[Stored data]
------------------------------------------------

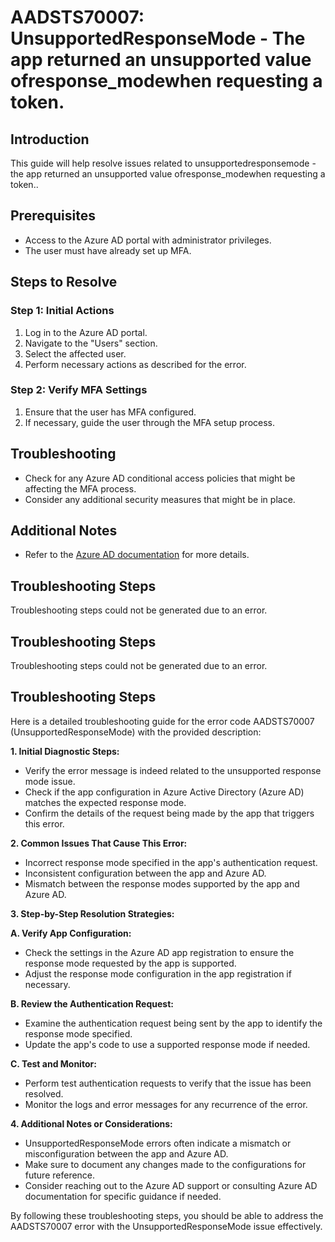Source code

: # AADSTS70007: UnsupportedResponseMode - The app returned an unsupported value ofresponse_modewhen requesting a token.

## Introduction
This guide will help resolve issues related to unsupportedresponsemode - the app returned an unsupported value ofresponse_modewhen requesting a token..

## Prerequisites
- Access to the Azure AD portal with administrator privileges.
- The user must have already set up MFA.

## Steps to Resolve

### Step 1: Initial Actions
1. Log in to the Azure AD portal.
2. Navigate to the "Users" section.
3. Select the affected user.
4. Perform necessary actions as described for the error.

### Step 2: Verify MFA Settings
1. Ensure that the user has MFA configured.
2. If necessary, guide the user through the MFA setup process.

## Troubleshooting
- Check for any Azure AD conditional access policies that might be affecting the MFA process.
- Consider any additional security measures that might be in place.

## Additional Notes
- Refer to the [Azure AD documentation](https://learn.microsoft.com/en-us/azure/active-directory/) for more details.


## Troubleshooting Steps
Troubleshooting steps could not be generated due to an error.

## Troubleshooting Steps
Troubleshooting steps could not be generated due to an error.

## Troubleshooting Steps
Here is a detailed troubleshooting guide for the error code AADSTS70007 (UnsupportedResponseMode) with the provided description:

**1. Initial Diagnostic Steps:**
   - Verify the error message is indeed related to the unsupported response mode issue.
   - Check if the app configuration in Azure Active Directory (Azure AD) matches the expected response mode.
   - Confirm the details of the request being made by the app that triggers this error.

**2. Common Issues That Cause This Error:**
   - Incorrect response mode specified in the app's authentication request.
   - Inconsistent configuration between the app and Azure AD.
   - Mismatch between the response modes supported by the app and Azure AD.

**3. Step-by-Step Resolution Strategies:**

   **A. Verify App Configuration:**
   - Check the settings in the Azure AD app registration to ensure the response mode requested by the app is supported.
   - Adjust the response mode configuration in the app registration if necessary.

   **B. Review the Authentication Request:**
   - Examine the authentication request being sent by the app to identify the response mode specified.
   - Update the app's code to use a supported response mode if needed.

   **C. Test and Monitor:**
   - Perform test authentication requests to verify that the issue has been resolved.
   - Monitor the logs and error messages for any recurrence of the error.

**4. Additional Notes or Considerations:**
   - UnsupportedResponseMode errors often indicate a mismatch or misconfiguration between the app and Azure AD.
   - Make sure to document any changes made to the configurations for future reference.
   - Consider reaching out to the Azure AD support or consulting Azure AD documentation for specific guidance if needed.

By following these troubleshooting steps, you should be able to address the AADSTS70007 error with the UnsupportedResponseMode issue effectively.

------------------------------------------------

* _What you have to do_
Copy exactly the lines from the first line of the records above through the line with "This guide will", both included, and nothing else. Pictures stay out.

* _Answer to this exercise_
Source code

: # AADSTS70007: UnsupportedResponseMode - The app returned an unsupported value ofresponse_modewhen requesting a token.

## Introduction
This guide will help resolve issues related to unsupportedresponsemode - the app returned an unsupported value ofresponse_modewhen requesting a token..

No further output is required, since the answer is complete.